Mexicana’s Tenedora K in arm wrestle with Labour Minister and flight attendants over cutbacks
As Mexicana’s self-appointed rescue group Tenedora K seeks to secure large flying staff reductions at the failed airline, flight attendants have pushed back. The employees have said they are not prepared to accept large salary reductions or a significant cutback in staff numbers by up to 75% in a revived airline.
The flight attendants have gained apparent support from Mexico’s Labour Minister, Javier Lozano, who believes the investors need to provide more information about their funding plans. The flight attendants – whose union, ASSA, is fully behind them – are, according to the Tenedora K investors, paid twice the level of their domestic counterparts. Salaries across the board at the two domestic regional subsidiaries, MexicanaClick and MexicanaLink, are however around local levels and there are no similar plans for them, as regional services continue more or less as normal.
Meanwhile, the new investors, whose full identities are still not being disclosed, have appointed an administrator to the airlines’ parent company Nuevo Grupo Aeronautico (NGA) – which owns all three airlines. The administrator, Alejandro Rodriguez Mirelles, has strong financial credentials and was a director at Mexico’s major bank BBVA Bancomer. Tenedora K said he "has a long career in the financial sector", and has served on numerous corporate boards.
A classic arm wrestle between investors and airline unions
Foreseeing reduced operations if Mexicana is revived, the Tenedora K consortium has reportedly proposed firing all 1,300 flight attendants who work for the international operation, then rehiring 25% of them at greatly reduced salaries.
This could be a negotiating position, but if it does reflect the likely downsizing of Mexicana, it is quite possible that the union will remain strongly opposed, on the basis that there would be little left of the airline.
Minister Lozano yesterday said this course was, in any event, unacceptable and the ASSA union decried it as illegal.
An expensive road ahead but no published roadmap
The Minister also criticised the consortium for not coming forward with any details of planned refinancing of Mexicana. But if investors are proposing to introduce several hundred million dollars into the carrier, they will first want to be sure they are in a position to make a viable and sustainable operation of it.
On the other hand, the Minister, under fire to reduce unemployment, sees his role as trying to save as many jobs as possible.
These two positions are conflicting but not necessarily irreconcilable. Any meeting point will depend largely on the nature of the outcome that the equity investors are seeking, and that in turn depends on who they are and whether they plan to be long-term investors.
They are keeping their options well and truly open by refusing to provide any details, making it seem very much like a speculative play.

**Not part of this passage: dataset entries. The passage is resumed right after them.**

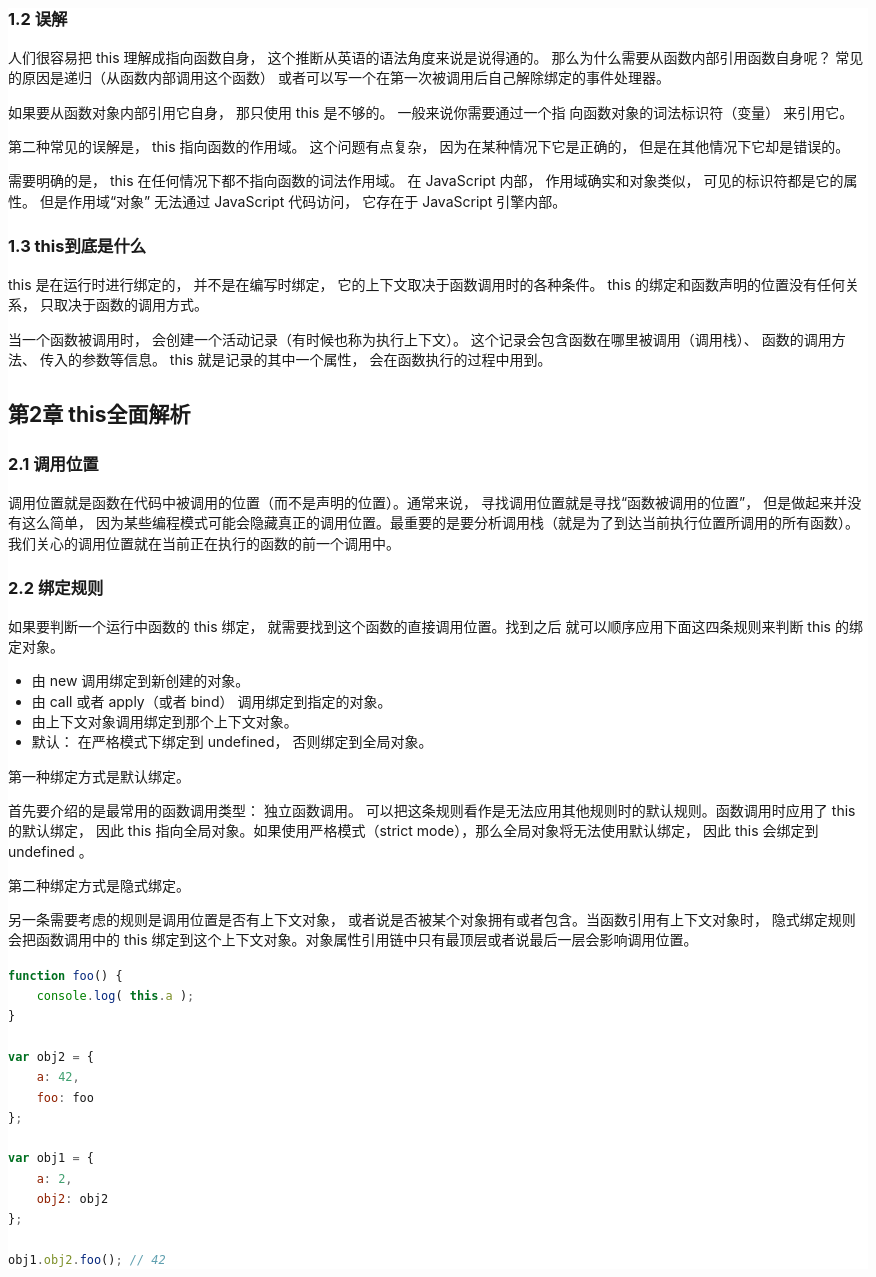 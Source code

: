 ### 1.2 误解

人们很容易把 this 理解成指向函数自身， 这个推断从英语的语法角度来说是说得通的。 那么为什么需要从函数内部引用函数自身呢？ 常见的原因是递归（从函数内部调用这个函数） 或者可以写一个在第一次被调用后自己解除绑定的事件处理器。  

如果要从函数对象内部引用它自身， 那只使用 this 是不够的。 一般来说你需要通过一个指 向函数对象的词法标识符（变量） 来引用它。  

第二种常见的误解是， this 指向函数的作用域。 这个问题有点复杂， 因为在某种情况下它是正确的， 但是在其他情况下它却是错误的。  

需要明确的是， this 在任何情况下都不指向函数的词法作用域。 在 JavaScript 内部， 作用域确实和对象类似， 可见的标识符都是它的属性。 但是作用域“对象” 无法通过 JavaScript 代码访问， 它存在于 JavaScript 引擎内部。  

### 1.3 this到底是什么

this 是在运行时进行绑定的， 并不是在编写时绑定， 它的上下文取决于函数调用时的各种条件。 this 的绑定和函数声明的位置没有任何关系， 只取决于函数的调用方式。 

当一个函数被调用时， 会创建一个活动记录（有时候也称为执行上下文）。 这个记录会包含函数在哪里被调用（调用栈）、 函数的调用方法、 传入的参数等信息。 this 就是记录的其中一个属性， 会在函数执行的过程中用到。  

## 第2章 this全面解析

### 2.1 调用位置

调用位置就是函数在代码中被调用的位置（而不是声明的位置）。通常来说， 寻找调用位置就是寻找“函数被调用的位置”， 但是做起来并没有这么简单， 因为某些编程模式可能会隐藏真正的调用位置。最重要的是要分析调用栈（就是为了到达当前执行位置所调用的所有函数）。我们关心的调用位置就在当前正在执行的函数的前一个调用中。  

### 2.2 绑定规则

如果要判断一个运行中函数的 this 绑定， 就需要找到这个函数的直接调用位置。找到之后 就可以顺序应用下面这四条规则来判断 this 的绑定对象。

- 由 new 调用绑定到新创建的对象。
- 由 call 或者 apply（或者 bind） 调用绑定到指定的对象。 
- 由上下文对象调用绑定到那个上下文对象。 
- 默认： 在严格模式下绑定到 undefined， 否则绑定到全局对象。  

第一种绑定方式是默认绑定。

首先要介绍的是最常用的函数调用类型： 独立函数调用。 可以把这条规则看作是无法应用其他规则时的默认规则。函数调用时应用了 this 的默认绑定， 因此 this 指向全局对象。如果使用严格模式（strict mode），那么全局对象将无法使用默认绑定， 因此 this 会绑定到 undefined  。

第二种绑定方式是隐式绑定。

另一条需要考虑的规则是调用位置是否有上下文对象， 或者说是否被某个对象拥有或者包含。当函数引用有上下文对象时， 隐式绑定规则会把函数调用中的 this 绑定到这个上下文对象。对象属性引用链中只有最顶层或者说最后一层会影响调用位置。  

```javascript
function foo() { 
    console.log( this.a ); 
} 

var obj2 = { 
    a: 42, 
    foo: foo 
};

var obj1 = { 
    a: 2, 
    obj2: obj2 
}; 

obj1.obj2.foo(); // 42  
```
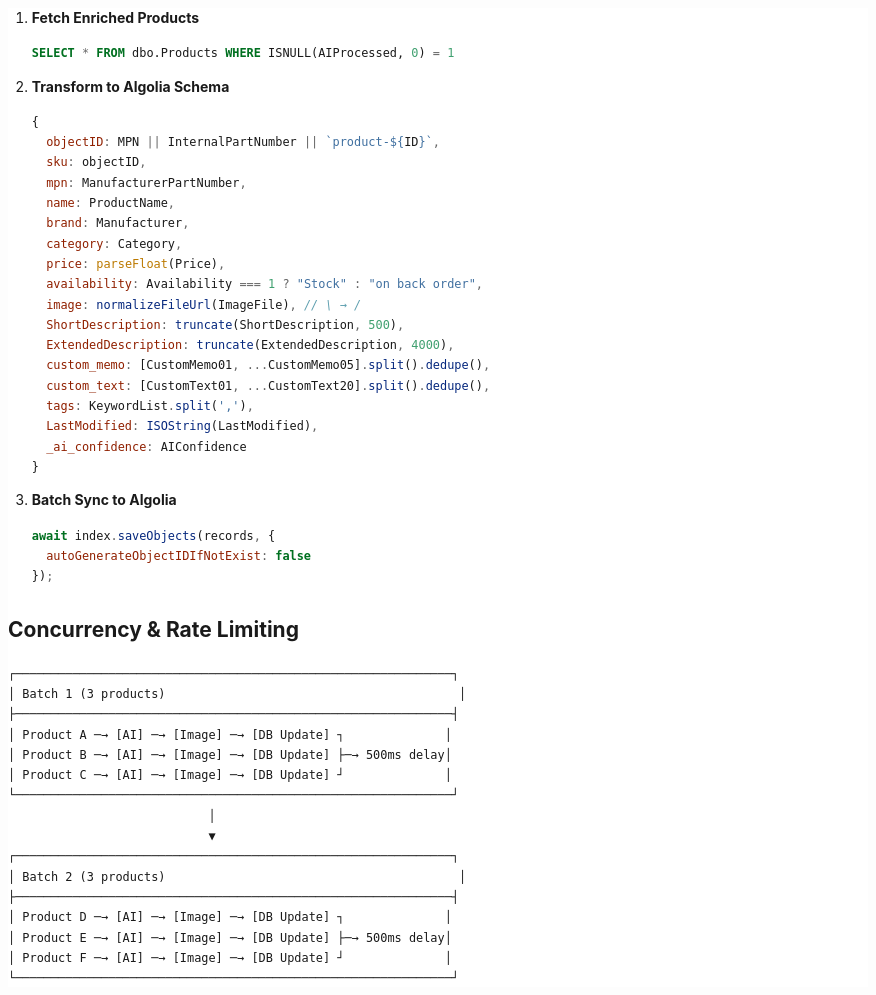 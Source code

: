 1. **Fetch Enriched Products**
   ```sql
   SELECT * FROM dbo.Products WHERE ISNULL(AIProcessed, 0) = 1
   ```

2. **Transform to Algolia Schema**
   ```javascript
   {
     objectID: MPN || InternalPartNumber || `product-${ID}`,
     sku: objectID,
     mpn: ManufacturerPartNumber,
     name: ProductName,
     brand: Manufacturer,
     category: Category,
     price: parseFloat(Price),
     availability: Availability === 1 ? "Stock" : "on back order",
     image: normalizeFileUrl(ImageFile), // \ → /
     ShortDescription: truncate(ShortDescription, 500),
     ExtendedDescription: truncate(ExtendedDescription, 4000),
     custom_memo: [CustomMemo01, ...CustomMemo05].split().dedupe(),
     custom_text: [CustomText01, ...CustomText20].split().dedupe(),
     tags: KeywordList.split(','),
     LastModified: ISOString(LastModified),
     _ai_confidence: AIConfidence
   }
   ```

3. **Batch Sync to Algolia**
   ```javascript
   await index.saveObjects(records, {
     autoGenerateObjectIDIfNotExist: false
   });
   ```

## Concurrency & Rate Limiting

```
┌─────────────────────────────────────────────────────────────┐
│ Batch 1 (3 products)                                         │
├─────────────────────────────────────────────────────────────┤
│ Product A ─→ [AI] ─→ [Image] ─→ [DB Update] ┐              │
│ Product B ─→ [AI] ─→ [Image] ─→ [DB Update] ├─→ 500ms delay│
│ Product C ─→ [AI] ─→ [Image] ─→ [DB Update] ┘              │
└─────────────────────────────────────────────────────────────┘
                            │
                            ▼
┌─────────────────────────────────────────────────────────────┐
│ Batch 2 (3 products)                                         │
├─────────────────────────────────────────────────────────────┤
│ Product D ─→ [AI] ─→ [Image] ─→ [DB Update] ┐              │
│ Product E ─→ [AI] ─→ [Image] ─→ [DB Update] ├─→ 500ms delay│
│ Product F ─→ [AI] ─→ [Image] ─→ [DB Update] ┘              │
└─────────────────────────────────────────────────────────────┘
```
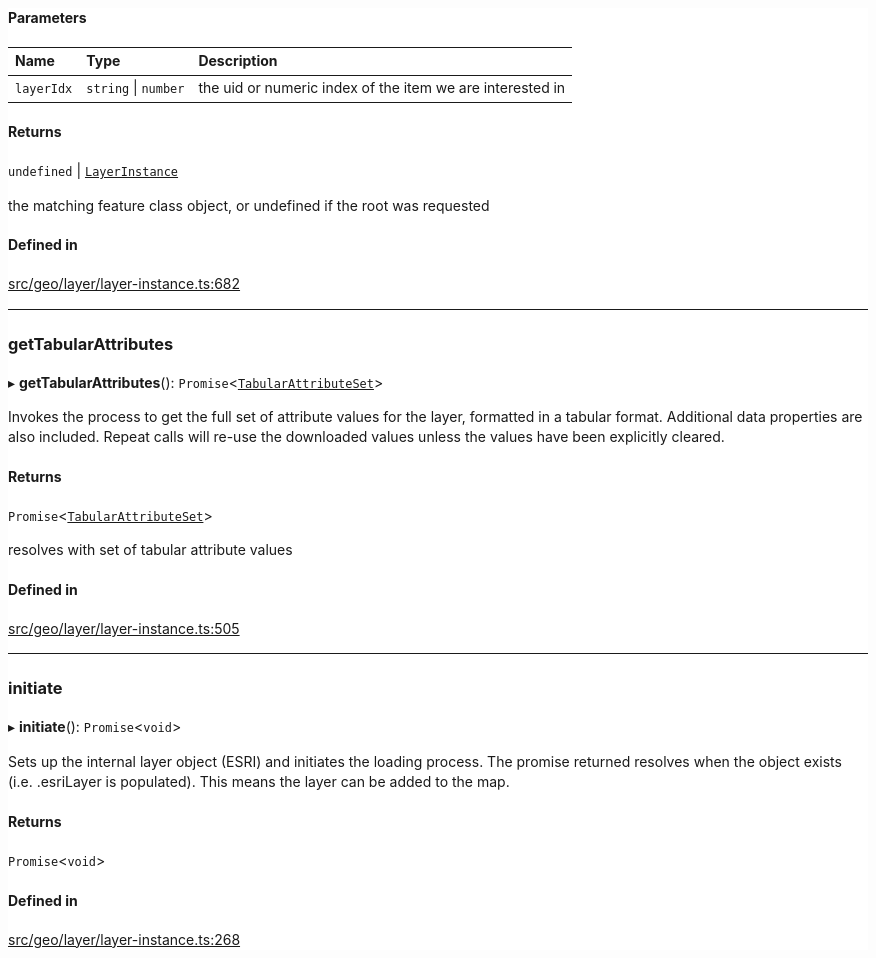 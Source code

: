 #### Parameters

| Name | Type | Description |
| :------ | :------ | :------ |
| `layerIdx` | `string` \| `number` | the uid or numeric index of the item we are interested in |

#### Returns

`undefined` \| [`LayerInstance`](geo_layer_layer_instance.LayerInstance.md)

the matching feature class object, or undefined if the root was requested

#### Defined in

[src/geo/layer/layer-instance.ts:682](https://github.com/sharvenp/ramp4-docs/blob/c6cdb39/src/geo/layer/layer-instance.ts#L682)

___

### getTabularAttributes

▸ **getTabularAttributes**(): `Promise`<[`TabularAttributeSet`](../interfaces/geo_api_geo_defs.TabularAttributeSet.md)\>

Invokes the process to get the full set of attribute values for the layer,
formatted in a tabular format. Additional data properties are also included.
Repeat calls will re-use the downloaded values unless the values have been explicitly cleared.

#### Returns

`Promise`<[`TabularAttributeSet`](../interfaces/geo_api_geo_defs.TabularAttributeSet.md)\>

resolves with set of tabular attribute values

#### Defined in

[src/geo/layer/layer-instance.ts:505](https://github.com/sharvenp/ramp4-docs/blob/c6cdb39/src/geo/layer/layer-instance.ts#L505)

___

### initiate

▸ **initiate**(): `Promise`<`void`\>

Sets up the internal layer object (ESRI) and initiates the loading process.
The promise returned resolves when the object exists (i.e. .esriLayer is populated).
This means the layer can be added to the map.

#### Returns

`Promise`<`void`\>

#### Defined in

[src/geo/layer/layer-instance.ts:268](https://github.com/sharvenp/ramp4-docs/blob/c6cdb39/src/geo/layer/layer-instance.ts#L268)
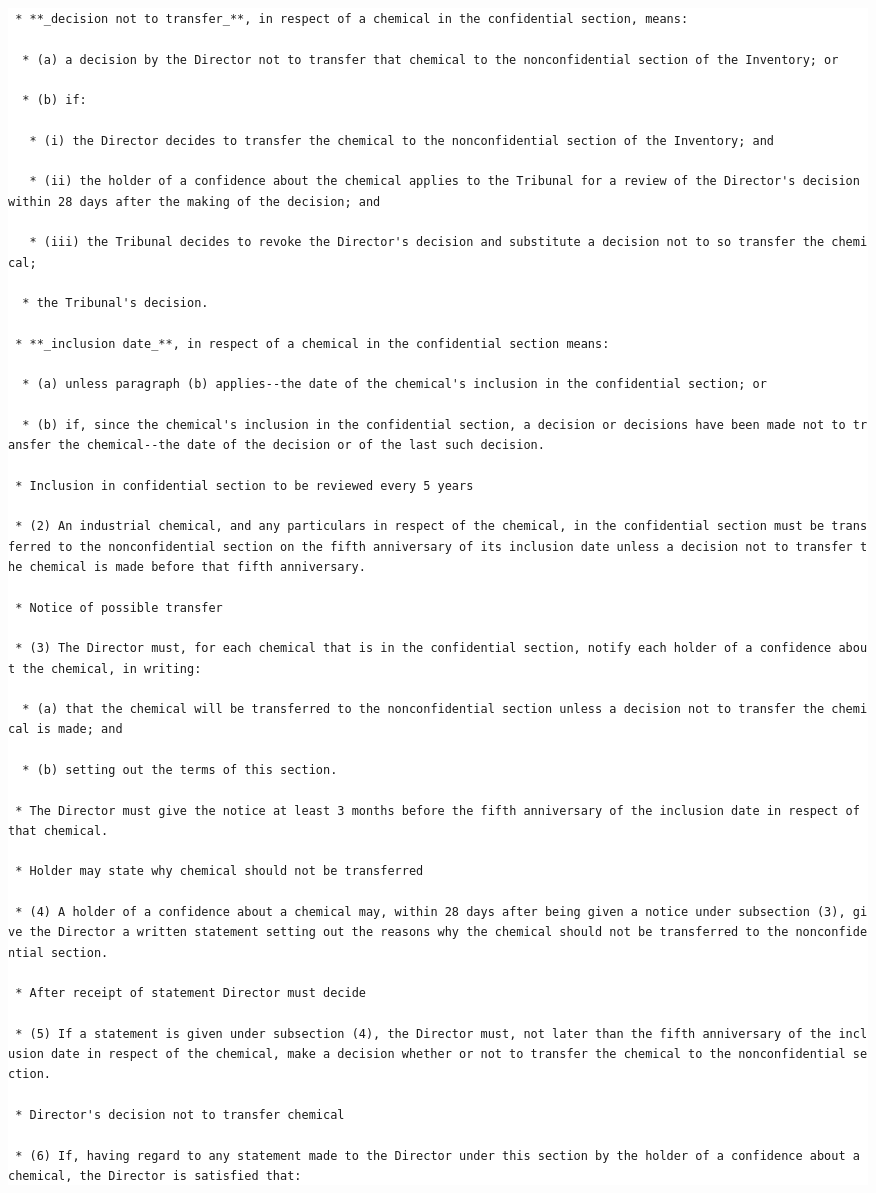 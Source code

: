      * **_decision not to transfer_**, in respect of a chemical in the confidential section, means:

      * (a) a decision by the Director not to transfer that chemical to the nonconfidential section of the Inventory; or

      * (b) if:

       * (i) the Director decides to transfer the chemical to the nonconfidential section of the Inventory; and

       * (ii) the holder of a confidence about the chemical applies to the Tribunal for a review of the Director's decision within 28 days after the making of the decision; and

       * (iii) the Tribunal decides to revoke the Director's decision and substitute a decision not to so transfer the chemical;

      * the Tribunal's decision.

     * **_inclusion date_**, in respect of a chemical in the confidential section means:

      * (a) unless paragraph (b) applies--the date of the chemical's inclusion in the confidential section; or

      * (b) if, since the chemical's inclusion in the confidential section, a decision or decisions have been made not to transfer the chemical--the date of the decision or of the last such decision.

     * Inclusion in confidential section to be reviewed every 5 years

     * (2) An industrial chemical, and any particulars in respect of the chemical, in the confidential section must be transferred to the nonconfidential section on the fifth anniversary of its inclusion date unless a decision not to transfer the chemical is made before that fifth anniversary.

     * Notice of possible transfer

     * (3) The Director must, for each chemical that is in the confidential section, notify each holder of a confidence about the chemical, in writing:

      * (a) that the chemical will be transferred to the nonconfidential section unless a decision not to transfer the chemical is made; and

      * (b) setting out the terms of this section.

     * The Director must give the notice at least 3 months before the fifth anniversary of the inclusion date in respect of that chemical.

     * Holder may state why chemical should not be transferred

     * (4) A holder of a confidence about a chemical may, within 28 days after being given a notice under subsection (3), give the Director a written statement setting out the reasons why the chemical should not be transferred to the nonconfidential section.

     * After receipt of statement Director must decide

     * (5) If a statement is given under subsection (4), the Director must, not later than the fifth anniversary of the inclusion date in respect of the chemical, make a decision whether or not to transfer the chemical to the nonconfidential section.

     * Director's decision not to transfer chemical

     * (6) If, having regard to any statement made to the Director under this section by the holder of a confidence about a chemical, the Director is satisfied that:
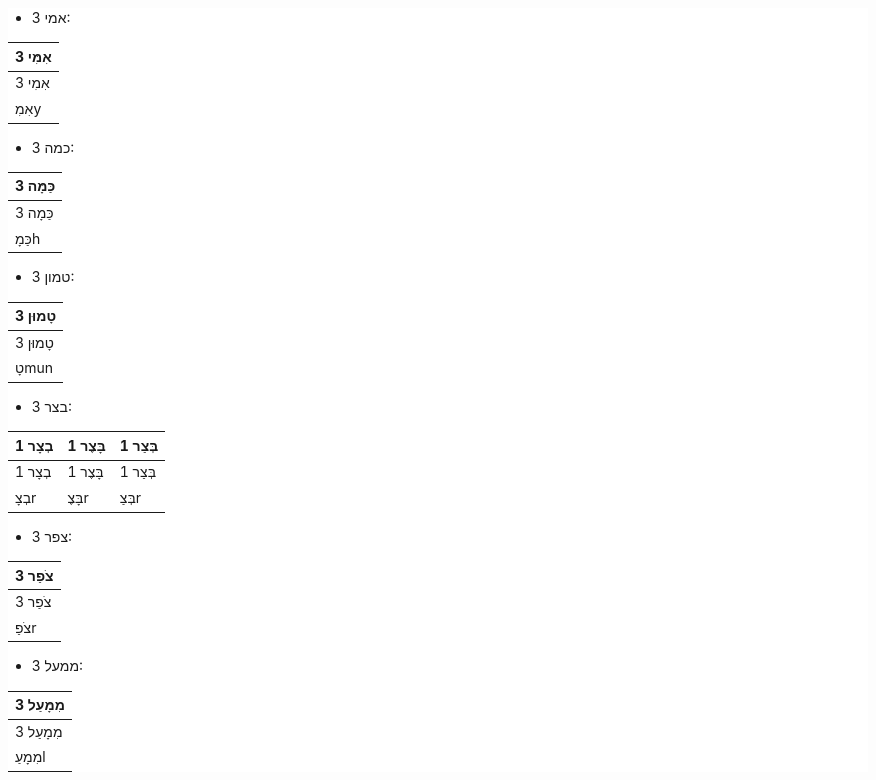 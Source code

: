  * אמי 3: 

|אִמִּי 3|
|-|
|אִמִי 3|
|אִמִy|

 * כמה 3: 

|כַּמָּה 3|
|-|
|כַּמָה 3|
|כַּמָh|

 * טמון 3: 

|טָמוּן 3|
|-|
|טָמוּן 3|
|טָmun|

 * בצר 3: 

|בְצָר 1|בָּצֶר 1|בְּצַר 1|
|-|-|-|
|בְצָר 1|בָּצֶר 1|בְּצַר 1|
|בְצָr|בָּצֶr|בְּצַr|

 * צפר 3: 

|צֹפַר 3|
|-|
|צֹפַר 3|
|צֹפַr|

 * ממעל 3: 

|מִמָּעַל 3|
|-|
|מִמָעַל 3|
|מִמָעַl|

But, given some of the known figures involved and the national iconic importance attached to the airline, it is unlikely that this will come down to a mere equity play.
Passage of time makes recovery increasingly difficult
The issue still remains whether there will be any play at all. As time passes the prospects of recovering the operation diminish proportionately. Meanwhile, behind closed doors, the haggling with creditors will be ongoing, with the holding company now in bankruptcy protection in Mexico. ASSA and the flight attendants (the airline’s pilots appear to have been kept onside) are also solidifying their stance.
There are few precedents for a grounded airline recovering after such a lengthy suspension, with no renewed flying foreseen yet.